L'aspetto del torrente, lungo questo suo tratto finale, prossimo alla confluenza, è multiforme, dipendente com'è dalla presenza di numerose opere di sistemazione idraulica (poste a difesa dell'abitato di Fucine) che ne modificano caratteristiche e naturalità. Si tratta di numerose piccole briglie accompagnate da poderosi muri di sponda nel tratto che costeggia il paese, seguite più a monte da due colossali briglie filtranti, di recente realizzazione, con relativo bacino di deposito e, più a monte ancora, da alcune alte e massicce traverse tradizionali risalenti agli anni sessanta del secolo scorso. I tratti del torrente che mantengono la loro originaria autenticità sono ben pochi, si può dire che sostanzialmente non esistano. Ciò nonostante il torrente mantiene una sua “selvatica” attrattiva che, il susseguirsi delle opere di sistemazione addirittura accentua modificando continuamente l'ampiezza e la pendenza dell'alveo e con essa la velocità delle acque e il modo del loro procedere.

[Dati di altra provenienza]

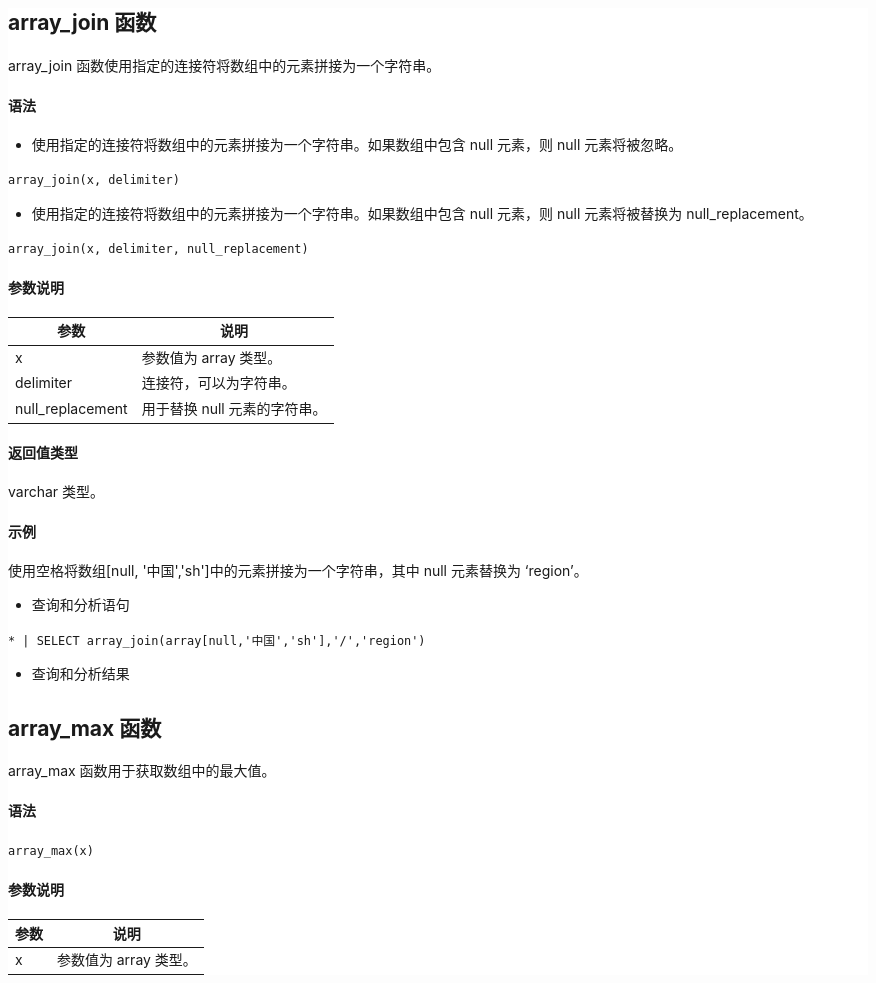 
<span id="array_join"></span>
## array_join 函数

array_join 函数使用指定的连接符将数组中的元素拼接为一个字符串。

#### 语法

- 使用指定的连接符将数组中的元素拼接为一个字符串。如果数组中包含 null 元素，则 null 元素将被忽略。
```
array_join(x, delimiter)
```
- 使用指定的连接符将数组中的元素拼接为一个字符串。如果数组中包含 null 元素，则 null 元素将被替换为 null_replacement。
```
array_join(x, delimiter, null_replacement)
```

#### 参数说明

| 参数             | 说明                       |
| ---------------- | -------------------------- |
| x                | 参数值为 array 类型。        |
| delimiter        | 连接符，可以为字符串。     |
| null_replacement | 用于替换 null 元素的字符串。 |

#### 返回值类型

varchar 类型。

#### 示例

使用空格将数组[null, '中国','sh']中的元素拼接为一个字符串，其中 null 元素替换为 ‘region’。

- 查询和分析语句
```
* | SELECT array_join(array[null,'中国','sh'],'/','region')
```
- 查询和分析结果



<span id="array_max"></span>
## array_max 函数

array_max 函数用于获取数组中的最大值。

#### 语法

```
array_max(x)
```

#### 参数说明

| 参数 | 说明                |
| ---- | ------------------- |
| x    | 参数值为 array 类型。 |
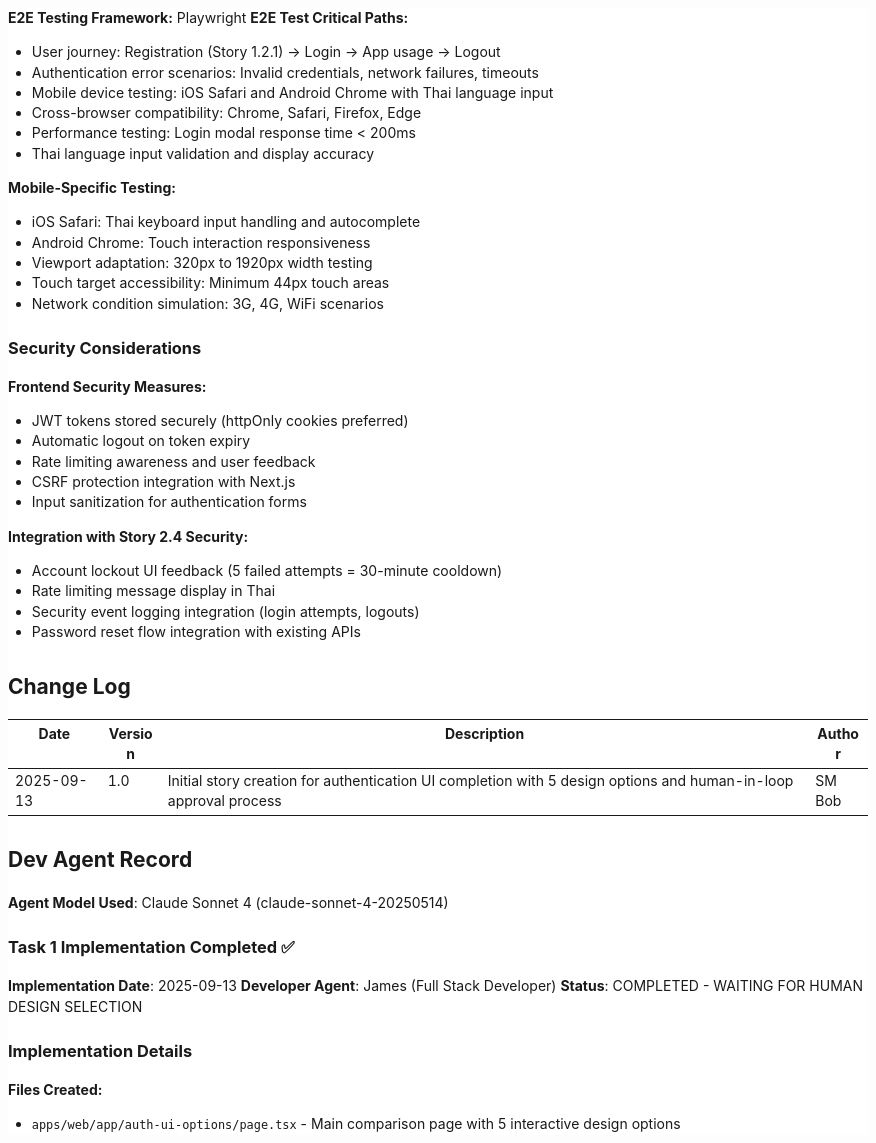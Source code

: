 **E2E Testing Framework:** Playwright
**E2E Test Critical Paths:**
- User journey: Registration (Story 1.2.1) → Login → App usage → Logout
- Authentication error scenarios: Invalid credentials, network failures, timeouts
- Mobile device testing: iOS Safari and Android Chrome with Thai language input
- Cross-browser compatibility: Chrome, Safari, Firefox, Edge
- Performance testing: Login modal response time < 200ms
- Thai language input validation and display accuracy

**Mobile-Specific Testing:**
- iOS Safari: Thai keyboard input handling and autocomplete
- Android Chrome: Touch interaction responsiveness
- Viewport adaptation: 320px to 1920px width testing
- Touch target accessibility: Minimum 44px touch areas
- Network condition simulation: 3G, 4G, WiFi scenarios

### Security Considerations

**Frontend Security Measures:**
- JWT tokens stored securely (httpOnly cookies preferred)
- Automatic logout on token expiry
- Rate limiting awareness and user feedback
- CSRF protection integration with Next.js
- Input sanitization for authentication forms

**Integration with Story 2.4 Security:**
- Account lockout UI feedback (5 failed attempts = 30-minute cooldown)
- Rate limiting message display in Thai
- Security event logging integration (login attempts, logouts)
- Password reset flow integration with existing APIs

## Change Log

| Date       | Version | Description                                          | Author |
| ---------- | ------- | ---------------------------------------------------- | ------ |
| 2025-09-13 | 1.0     | Initial story creation for authentication UI completion with 5 design options and human-in-loop approval process | SM Bob |

## Dev Agent Record

**Agent Model Used**: Claude Sonnet 4 (claude-sonnet-4-20250514)

### Task 1 Implementation Completed ✅

**Implementation Date**: 2025-09-13
**Developer Agent**: James (Full Stack Developer)
**Status**: COMPLETED - WAITING FOR HUMAN DESIGN SELECTION

### Implementation Details

**Files Created:**
- `apps/web/app/auth-ui-options/page.tsx` - Main comparison page with 5 interactive design options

Ingredienti uniformanti dell'ambiente che mi circonda, durante questa mia breve passeggiata invernale, sono il grande silenzio rotto solo da un appena percettibile sciacquio delle acque e, soprattutto, il panorama in chiaroscuro: l'accostamento del chiaro della neve e del ghiaccio con quello scuro dei massi che emergono dall'alveo, quello degli alberi e dei cespugli nudi che attorniano le sponde congelate del torrente oltre a quello, più lontano, del bosco che riveste i versanti della vallone. In questo contesto, paesaggisticamente uniforme, il fluire irregolare delle acque in un alveo che modifica continuamente il suo aspetto rappresenta una stimolante attrattiva, sicuramente una vista accattivante.


Risalendo il primo tratto del Vermigliana, poco a valle della due grandi opere filtranti di trattenuta, si incontra una vivacissima rapida dove le acque precipitano su di un letto di roccia viva, modellata e ben levigata dallo secolare strofinio di sabbia e limo trasportati dalla corrente. Qui le acque cadono, rimbalzano e schizzano... e le gocce degli schizzi si consolidano.... dove si posano, sulle sponde, sulle rocce e sui sassi affioranti. Gli spruzzi solidificano in placche di gelo traslucide o si condensano in luminose, o in astratte sculture di cristallo che riflettono, scompongono e amplificano la piatta luce invernale. Una vivacità ghiacciata fatta di spruzzi, di gorghi spumeggianti, di inaspettati chiarori, di tenui bagliori che regalano al torrente e all'ambiente circostante una nota di gelida vivacità.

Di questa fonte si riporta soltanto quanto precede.